Nevertheless, among the near-certainties that emerged from the two-day scrutiny of Medicare drugs was this: Pharmacists will surely find themselves explaining a complex coverage program to millions of elderly patients who, in the words of one attendee, "don't even understand their drug coverage now." That includes some 10 million dual-eligible low-income patients who currently qualify for both Medicare and Medicaid and whose Medicaid drug coverage will expire this fall to be replaced by Medicare Part D.

"We've got just 10 months to get ready for this, and that's not a lot of time," observed Bob Stone, director of third party services for Ahold USA. "I'm very concerned about the flexibility we're going to have and about the amount of time we're going to have to spend explaining this to our patients.
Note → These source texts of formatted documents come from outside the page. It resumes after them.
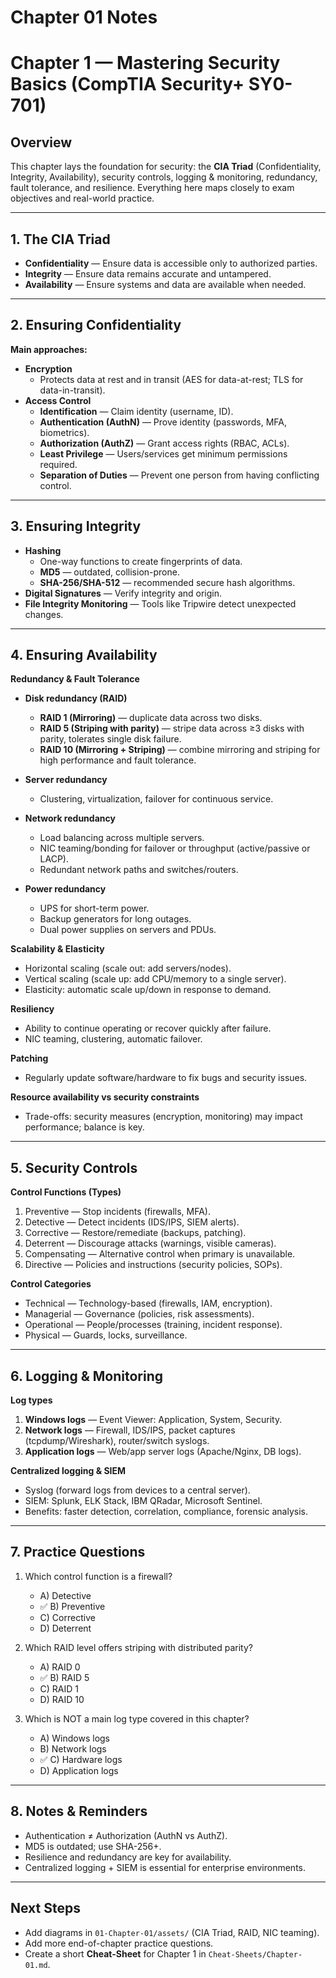 ﻿# Chapter 01 Notes
# Chapter 1 — Mastering Security Basics (CompTIA Security+ SY0-701)

## Overview
This chapter lays the foundation for security: the **CIA Triad** (Confidentiality, Integrity, Availability), security controls, logging & monitoring, redundancy, fault tolerance, and resilience. Everything here maps closely to exam objectives and real-world practice.

---

## 1. The CIA Triad
- **Confidentiality** — Ensure data is accessible only to authorized parties.  
- **Integrity** — Ensure data remains accurate and untampered.  
- **Availability** — Ensure systems and data are available when needed.

---

## 2. Ensuring Confidentiality
**Main approaches:**
- **Encryption**
  - Protects data at rest and in transit (AES for data-at-rest; TLS for data-in-transit).
- **Access Control**
  - **Identification** — Claim identity (username, ID).  
  - **Authentication (AuthN)** — Prove identity (passwords, MFA, biometrics).  
  - **Authorization (AuthZ)** — Grant access rights (RBAC, ACLs).  
  - **Least Privilege** — Users/services get minimum permissions required.  
  - **Separation of Duties** — Prevent one person from having conflicting control.

---

## 3. Ensuring Integrity
- **Hashing**
  - One-way functions to create fingerprints of data.  
  - **MD5** — outdated, collision-prone.  
  - **SHA-256/SHA-512** — recommended secure hash algorithms.
- **Digital Signatures** — Verify integrity and origin.  
- **File Integrity Monitoring** — Tools like Tripwire detect unexpected changes.

---

## 4. Ensuring Availability
**Redundancy & Fault Tolerance**
- **Disk redundancy (RAID)**
  - **RAID 1 (Mirroring)** — duplicate data across two disks.  
  - **RAID 5 (Striping with parity)** — stripe data across ≥3 disks with parity, tolerates single disk failure.  
  - **RAID 10 (Mirroring + Striping)** — combine mirroring and striping for high performance and fault tolerance.

- **Server redundancy**
  - Clustering, virtualization, failover for continuous service.

- **Network redundancy**
  - Load balancing across multiple servers.  
  - NIC teaming/bonding for failover or throughput (active/passive or LACP).  
  - Redundant network paths and switches/routers.

- **Power redundancy**
  - UPS for short-term power.  
  - Backup generators for long outages.  
  - Dual power supplies on servers and PDUs.

**Scalability & Elasticity**
- Horizontal scaling (scale out: add servers/nodes).  
- Vertical scaling (scale up: add CPU/memory to a single server).  
- Elasticity: automatic scale up/down in response to demand.

**Resiliency**
- Ability to continue operating or recover quickly after failure.  
- NIC teaming, clustering, automatic failover.  

**Patching**
- Regularly update software/hardware to fix bugs and security issues.

**Resource availability vs security constraints**
- Trade-offs: security measures (encryption, monitoring) may impact performance; balance is key.

---

## 5. Security Controls

**Control Functions (Types)**
1. Preventive — Stop incidents (firewalls, MFA).  
2. Detective — Detect incidents (IDS/IPS, SIEM alerts).  
3. Corrective — Restore/remediate (backups, patching).  
4. Deterrent — Discourage attacks (warnings, visible cameras).  
5. Compensating — Alternative control when primary is unavailable.  
6. Directive — Policies and instructions (security policies, SOPs).

**Control Categories**
- Technical — Technology-based (firewalls, IAM, encryption).  
- Managerial — Governance (policies, risk assessments).  
- Operational — People/processes (training, incident response).  
- Physical — Guards, locks, surveillance.

---

## 6. Logging & Monitoring

**Log types**
1. **Windows logs** — Event Viewer: Application, System, Security.  
2. **Network logs** — Firewall, IDS/IPS, packet captures (tcpdump/Wireshark), router/switch syslogs.  
3. **Application logs** — Web/app server logs (Apache/Nginx, DB logs).

**Centralized logging & SIEM**
- Syslog (forward logs from devices to a central server).  
- SIEM: Splunk, ELK Stack, IBM QRadar, Microsoft Sentinel.  
- Benefits: faster detection, correlation, compliance, forensic analysis.

---

## 7. Practice Questions
1. Which control function is a firewall?  
   - A) Detective  
   - ✅ B) Preventive  
   - C) Corrective  
   - D) Deterrent

2. Which RAID level offers striping with distributed parity?  
   - A) RAID 0  
   - ✅ B) RAID 5  
   - C) RAID 1  
   - D) RAID 10

3. Which is NOT a main log type covered in this chapter?  
   - A) Windows logs  
   - B) Network logs  
   - ✅ C) Hardware logs  
   - D) Application logs

---

## 8. Notes & Reminders
- Authentication ≠ Authorization (AuthN vs AuthZ).  
- MD5 is outdated; use SHA-256+.  
- Resilience and redundancy are key for availability.  
- Centralized logging + SIEM is essential for enterprise environments.

---

## Next Steps
- Add diagrams in `01-Chapter-01/assets/` (CIA Triad, RAID, NIC teaming).  
- Add more end-of-chapter practice questions.  
- Create a short **Cheat-Sheet** for Chapter 1 in `Cheat-Sheets/Chapter-01.md`.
"The 10 million dual eligibles--that's probably going to be our biggest challenge," Stone continued. "Overburdened pharmacists are not going to have time to [explain] that. Hopefully, CMS is going to get enough information out there to answer a lot of questions patients will have."

"There's never been a benefit this complicated," agreed Michele Vilaret, director of government programs for Brooks-Eckerd. On the bright side, she said during a presentation on coordination of patient benefits and TROOP calculations, "CMS has vowed to help us."

Despite the concern, many of those in attendance also expressed the hope that Medicare Part D could end up being a win for all concerned: patients, pharmacies, third party plans and taxpayers. "I have never seen a watershed moment like what I've seen here today," said John Phelan, senior director of Wyeth Pharmaceuticals. With pharmacists often being the chief point of contact between Medicare recipients and the health care system and with seniors looking to pharmacists for help in understanding the complicated benefit program, he said, "We have the opportunity to create 53,000 heroes at the pharmacy counter."